Lino Falzon

Personal information
- Date of birth: 9 April 1941
- Place of birth: Mosta, Malta
- Date of death: 3 October 2024 (aged 83)
- Position(s): Defender

Senior career*
- Years: Team / Apps / (Gls)
- ?–1962: Mosta Athletic
- 1962–1969: Sliema Wanderers
- 1969–?: Mosta

International career
- 1962–1966: Malta / 4 / (0)
- 1964: Malta XI / 1 / (0)

= Lino Falzon =

Maltese footballer (1941–2024)

Lino Falzon (9 April 1941 – 3 October 2024) was a Maltese footballer who played as a defender.

==Club career==
After starting his career at hometown club Mosta Athletic, Falzon made his debut for top-tier side Sliema Wanderers in January 1963. He played 91 games for them in all competitions and won league titles and domestic cups, before returning to Mosta after seven seasons.

==International career==
Falzon made his debut for Malta in a June 1962 European Championship qualification match away against Denmark, which also happened to be his county's competitive debut.
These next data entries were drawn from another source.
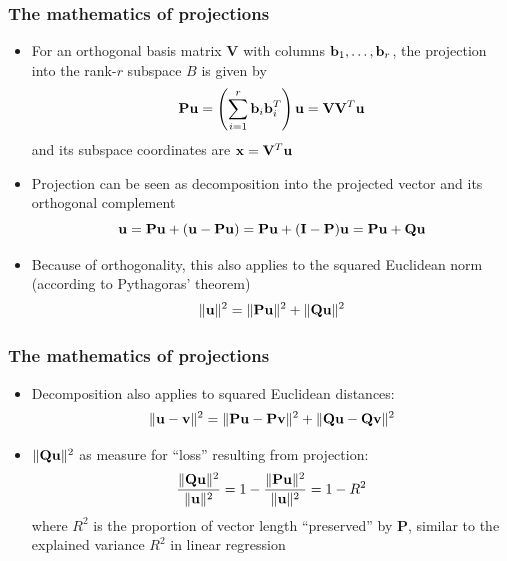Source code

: \documentclass[t]{beamer} %
\begin{document}
\begin{frame}
  \frametitle{The mathematics of projections}

  \begin{itemize}
  \item For an orthogonal basis matrix $\mathbf{V}$ with columns
    $\vb_1, \ldots, \vb_r$, the projection into the rank-$r$ subspace $B$ is
    given by
    \[
      \mathbf{P}\vu = \left(\sum_{i=1}^r \vb_i \vb_i^T\right) \vu
      = \mathbf{V} \mathbf{V}^T \vu
    \]
    and its subspace coordinates are $\vx = \mathbf{V}^T \mathbf{u}$
  \item<2-> Projection can be seen as decomposition into the projected vector
    and its orthogonal complement
    \[
      \vu = \mathbf{P} \vu + (\vu - \mathbf{P} \vu)
      = \mathbf{P} \vu + (\mathbf{I} - \mathbf{P}) \vu
      = \mathbf{P} \vu + \mathbf{Q} \vu
    \]
  \item<3-> Because of orthogonality, this also applies to the squared
    Euclidean norm (according to Pythagoras' theorem)
    \[
      \norm{\vu}^2 = \norm{\mathbf{P} \vu}^2 + \norm{\mathbf{Q} \vu}^2
    \]
  \end{itemize}
\end{frame}

\begin{frame}
  \frametitle{The mathematics of projections}

  \begin{itemize}
  \item Decomposition also applies to squared Euclidean distances:
    \[
      \norm{\vu - \vv}^2 = \norm{\mathbf{P} \vu - \mathbf{P} \vv}^2 + \norm{\mathbf{Q} \vu - \mathbf{Q} \vv}^2
    \]
  \item<2-> $\norm{\mathbf{Q}\vu}^2$ as measure for ``loss'' resulting from projection:
    \[
      \frac{\norm{\mathbf{Q}\vu}^2}{\norm{\vu}^2}
      = 1 - \frac{\norm{\mathbf{P}\vu}^2}{\norm{\vu}^2}
      = 1 - R^2
    \]
    where $R^2$ is the proportion of vector length ``preserved'' by
    $\mathbf{P}$, similar to the explained variance $R^2$ in linear regression
  \end{itemize}  
\end{frame}
\end{document}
He earned a total of five caps (one unofficial). Falzon was a Mosta Athletic player in the second Division at his debut, becoming only the second player to represent his country while active in the second tier. His final international was a March 1966 friendly match away against Libya.

==Death==
Falzon died on 3 October 2024, at the age of 83.